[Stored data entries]
——————————
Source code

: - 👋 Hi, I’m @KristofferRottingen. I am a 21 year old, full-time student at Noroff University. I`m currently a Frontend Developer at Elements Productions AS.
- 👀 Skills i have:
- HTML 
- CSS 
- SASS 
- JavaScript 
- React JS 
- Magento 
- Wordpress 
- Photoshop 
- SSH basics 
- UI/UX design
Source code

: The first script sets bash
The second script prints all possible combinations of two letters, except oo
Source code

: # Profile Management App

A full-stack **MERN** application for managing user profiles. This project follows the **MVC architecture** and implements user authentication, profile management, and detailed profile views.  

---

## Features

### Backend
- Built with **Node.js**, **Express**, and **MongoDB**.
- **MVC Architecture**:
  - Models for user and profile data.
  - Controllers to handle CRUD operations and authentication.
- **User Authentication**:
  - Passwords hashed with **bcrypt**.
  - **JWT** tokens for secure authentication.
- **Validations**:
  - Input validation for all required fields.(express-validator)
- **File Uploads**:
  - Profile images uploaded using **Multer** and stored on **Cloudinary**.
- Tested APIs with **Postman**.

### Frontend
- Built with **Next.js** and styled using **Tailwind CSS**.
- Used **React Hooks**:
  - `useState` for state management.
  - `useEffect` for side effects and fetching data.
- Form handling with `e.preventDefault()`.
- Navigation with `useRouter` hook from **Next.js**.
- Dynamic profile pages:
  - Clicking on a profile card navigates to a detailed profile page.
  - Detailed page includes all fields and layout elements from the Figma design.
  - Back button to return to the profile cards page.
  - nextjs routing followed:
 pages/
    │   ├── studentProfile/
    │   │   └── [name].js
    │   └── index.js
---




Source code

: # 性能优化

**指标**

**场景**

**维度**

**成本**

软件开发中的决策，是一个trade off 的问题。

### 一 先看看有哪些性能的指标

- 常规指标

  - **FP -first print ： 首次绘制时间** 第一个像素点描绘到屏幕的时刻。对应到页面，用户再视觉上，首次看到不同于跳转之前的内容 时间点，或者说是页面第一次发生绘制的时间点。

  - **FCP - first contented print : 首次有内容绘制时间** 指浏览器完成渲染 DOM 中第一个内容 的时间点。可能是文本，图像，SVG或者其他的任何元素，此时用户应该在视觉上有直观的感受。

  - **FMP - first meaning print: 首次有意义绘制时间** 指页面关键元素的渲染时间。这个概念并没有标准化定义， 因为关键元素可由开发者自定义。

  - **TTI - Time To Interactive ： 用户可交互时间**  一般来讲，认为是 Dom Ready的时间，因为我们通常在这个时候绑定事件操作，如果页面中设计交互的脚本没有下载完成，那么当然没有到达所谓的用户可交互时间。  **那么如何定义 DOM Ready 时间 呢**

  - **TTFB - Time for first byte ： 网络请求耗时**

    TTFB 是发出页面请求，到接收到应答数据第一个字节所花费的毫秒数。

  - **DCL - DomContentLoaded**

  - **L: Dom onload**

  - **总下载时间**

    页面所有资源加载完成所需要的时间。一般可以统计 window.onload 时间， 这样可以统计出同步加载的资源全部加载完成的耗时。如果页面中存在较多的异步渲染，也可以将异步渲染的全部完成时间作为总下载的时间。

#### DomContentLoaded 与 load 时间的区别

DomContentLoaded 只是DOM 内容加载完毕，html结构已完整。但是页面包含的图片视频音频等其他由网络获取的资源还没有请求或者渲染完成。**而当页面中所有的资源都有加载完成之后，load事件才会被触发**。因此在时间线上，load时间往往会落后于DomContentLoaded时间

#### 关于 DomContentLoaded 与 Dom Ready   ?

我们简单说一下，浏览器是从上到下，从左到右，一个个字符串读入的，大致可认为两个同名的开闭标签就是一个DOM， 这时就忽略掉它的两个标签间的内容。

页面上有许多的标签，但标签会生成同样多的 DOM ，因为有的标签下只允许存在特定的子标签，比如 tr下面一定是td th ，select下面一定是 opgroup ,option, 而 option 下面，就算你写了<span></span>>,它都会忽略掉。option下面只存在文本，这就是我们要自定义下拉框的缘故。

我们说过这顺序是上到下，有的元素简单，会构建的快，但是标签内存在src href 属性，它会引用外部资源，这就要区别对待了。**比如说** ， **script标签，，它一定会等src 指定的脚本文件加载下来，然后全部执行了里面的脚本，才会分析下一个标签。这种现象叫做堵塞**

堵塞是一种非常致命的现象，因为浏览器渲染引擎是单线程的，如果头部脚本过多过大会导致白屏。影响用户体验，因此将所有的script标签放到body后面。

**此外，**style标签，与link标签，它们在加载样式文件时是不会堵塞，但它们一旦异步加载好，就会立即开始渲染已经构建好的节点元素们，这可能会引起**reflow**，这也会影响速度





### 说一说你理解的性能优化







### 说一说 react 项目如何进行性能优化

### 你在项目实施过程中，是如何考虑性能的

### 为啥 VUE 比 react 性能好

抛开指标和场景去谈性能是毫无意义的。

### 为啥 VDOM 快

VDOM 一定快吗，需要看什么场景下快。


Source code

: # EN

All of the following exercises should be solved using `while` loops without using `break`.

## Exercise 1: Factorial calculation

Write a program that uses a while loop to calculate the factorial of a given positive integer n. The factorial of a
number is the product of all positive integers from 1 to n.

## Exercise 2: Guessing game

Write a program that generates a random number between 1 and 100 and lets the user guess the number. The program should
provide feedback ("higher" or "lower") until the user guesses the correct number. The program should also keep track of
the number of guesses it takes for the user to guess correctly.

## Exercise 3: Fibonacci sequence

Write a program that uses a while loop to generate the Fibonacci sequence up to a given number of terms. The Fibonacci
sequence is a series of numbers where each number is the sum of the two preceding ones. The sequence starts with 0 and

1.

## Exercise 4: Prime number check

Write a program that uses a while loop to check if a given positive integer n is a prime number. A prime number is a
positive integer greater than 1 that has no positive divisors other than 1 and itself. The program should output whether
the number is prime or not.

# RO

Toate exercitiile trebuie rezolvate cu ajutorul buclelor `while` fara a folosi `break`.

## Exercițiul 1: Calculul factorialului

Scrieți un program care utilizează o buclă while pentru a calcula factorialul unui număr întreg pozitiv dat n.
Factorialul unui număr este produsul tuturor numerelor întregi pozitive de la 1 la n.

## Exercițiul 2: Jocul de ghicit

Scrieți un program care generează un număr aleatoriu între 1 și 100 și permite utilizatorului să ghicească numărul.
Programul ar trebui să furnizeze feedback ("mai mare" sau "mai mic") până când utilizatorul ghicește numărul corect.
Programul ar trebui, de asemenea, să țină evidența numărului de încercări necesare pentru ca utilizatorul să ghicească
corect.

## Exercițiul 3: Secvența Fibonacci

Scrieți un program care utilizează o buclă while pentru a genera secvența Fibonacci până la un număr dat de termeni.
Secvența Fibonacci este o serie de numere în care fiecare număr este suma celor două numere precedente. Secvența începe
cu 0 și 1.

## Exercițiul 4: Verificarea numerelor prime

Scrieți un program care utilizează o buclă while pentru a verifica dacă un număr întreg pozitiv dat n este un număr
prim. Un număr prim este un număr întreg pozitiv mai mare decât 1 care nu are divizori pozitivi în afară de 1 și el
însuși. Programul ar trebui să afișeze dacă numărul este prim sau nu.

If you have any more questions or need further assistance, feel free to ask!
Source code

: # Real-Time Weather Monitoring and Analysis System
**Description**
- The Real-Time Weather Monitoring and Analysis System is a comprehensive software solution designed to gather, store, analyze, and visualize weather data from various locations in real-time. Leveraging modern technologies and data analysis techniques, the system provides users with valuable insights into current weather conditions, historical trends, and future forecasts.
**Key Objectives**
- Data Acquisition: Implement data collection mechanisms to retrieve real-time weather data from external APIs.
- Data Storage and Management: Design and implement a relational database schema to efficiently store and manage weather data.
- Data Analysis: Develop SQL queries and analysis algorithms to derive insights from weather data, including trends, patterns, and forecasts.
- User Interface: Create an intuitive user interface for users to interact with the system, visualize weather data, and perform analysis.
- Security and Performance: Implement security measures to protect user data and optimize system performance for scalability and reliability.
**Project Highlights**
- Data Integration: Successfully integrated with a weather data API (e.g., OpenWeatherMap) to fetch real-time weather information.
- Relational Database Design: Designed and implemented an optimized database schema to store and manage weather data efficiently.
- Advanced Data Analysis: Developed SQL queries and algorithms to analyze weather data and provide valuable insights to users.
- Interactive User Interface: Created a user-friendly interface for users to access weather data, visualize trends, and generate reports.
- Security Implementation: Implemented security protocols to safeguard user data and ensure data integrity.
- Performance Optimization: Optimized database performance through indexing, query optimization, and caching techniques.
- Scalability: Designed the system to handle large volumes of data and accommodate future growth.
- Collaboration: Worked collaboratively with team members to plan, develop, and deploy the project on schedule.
——————————
Above are the records; from them, give again exactly the lines from the one containing "- Navigation with" to the one containing "#### 关于 DomContentLoaded", both lines included, and nothing more.

- [SOLUTION TO THIS EXERCISE]:
- Navigation with `useRouter` hook from **Next.js**.
- Dynamic profile pages:
  - Clicking on a profile card navigates to a detailed profile page.
  - Detailed page includes all fields and layout elements from the Figma design.
  - Back button to return to the profile cards page.
  - nextjs routing followed:
 pages/
    │   ├── studentProfile/
    │   │   └── [name].js
    │   └── index.js
---




Source code

: # 性能优化

**指标**

**场景**

**维度**

**成本**

软件开发中的决策，是一个trade off 的问题。

### 一 先看看有哪些性能的指标

- 常规指标

  - **FP -first print ： 首次绘制时间** 第一个像素点描绘到屏幕的时刻。对应到页面，用户再视觉上，首次看到不同于跳转之前的内容 时间点，或者说是页面第一次发生绘制的时间点。

  - **FCP - first contented print : 首次有内容绘制时间** 指浏览器完成渲染 DOM 中第一个内容 的时间点。可能是文本，图像，SVG或者其他的任何元素，此时用户应该在视觉上有直观的感受。

  - **FMP - first meaning print: 首次有意义绘制时间** 指页面关键元素的渲染时间。这个概念并没有标准化定义， 因为关键元素可由开发者自定义。

  - **TTI - Time To Interactive ： 用户可交互时间**  一般来讲，认为是 Dom Ready的时间，因为我们通常在这个时候绑定事件操作，如果页面中设计交互的脚本没有下载完成，那么当然没有到达所谓的用户可交互时间。  **那么如何定义 DOM Ready 时间 呢**

  - **TTFB - Time for first byte ： 网络请求耗时**

    TTFB 是发出页面请求，到接收到应答数据第一个字节所花费的毫秒数。

  - **DCL - DomContentLoaded**

  - **L: Dom onload**

  - **总下载时间**

    页面所有资源加载完成所需要的时间。一般可以统计 window.onload 时间， 这样可以统计出同步加载的资源全部加载完成的耗时。如果页面中存在较多的异步渲染，也可以将异步渲染的全部完成时间作为总下载的时间。

#### DomContentLoaded 与 load 时间的区别

DomContentLoaded 只是DOM 内容加载完毕，html结构已完整。但是页面包含的图片视频音频等其他由网络获取的资源还没有请求或者渲染完成。**而当页面中所有的资源都有加载完成之后，load事件才会被触发**。因此在时间线上，load时间往往会落后于DomContentLoaded时间

#### 关于 DomContentLoaded 与 Dom Ready   ?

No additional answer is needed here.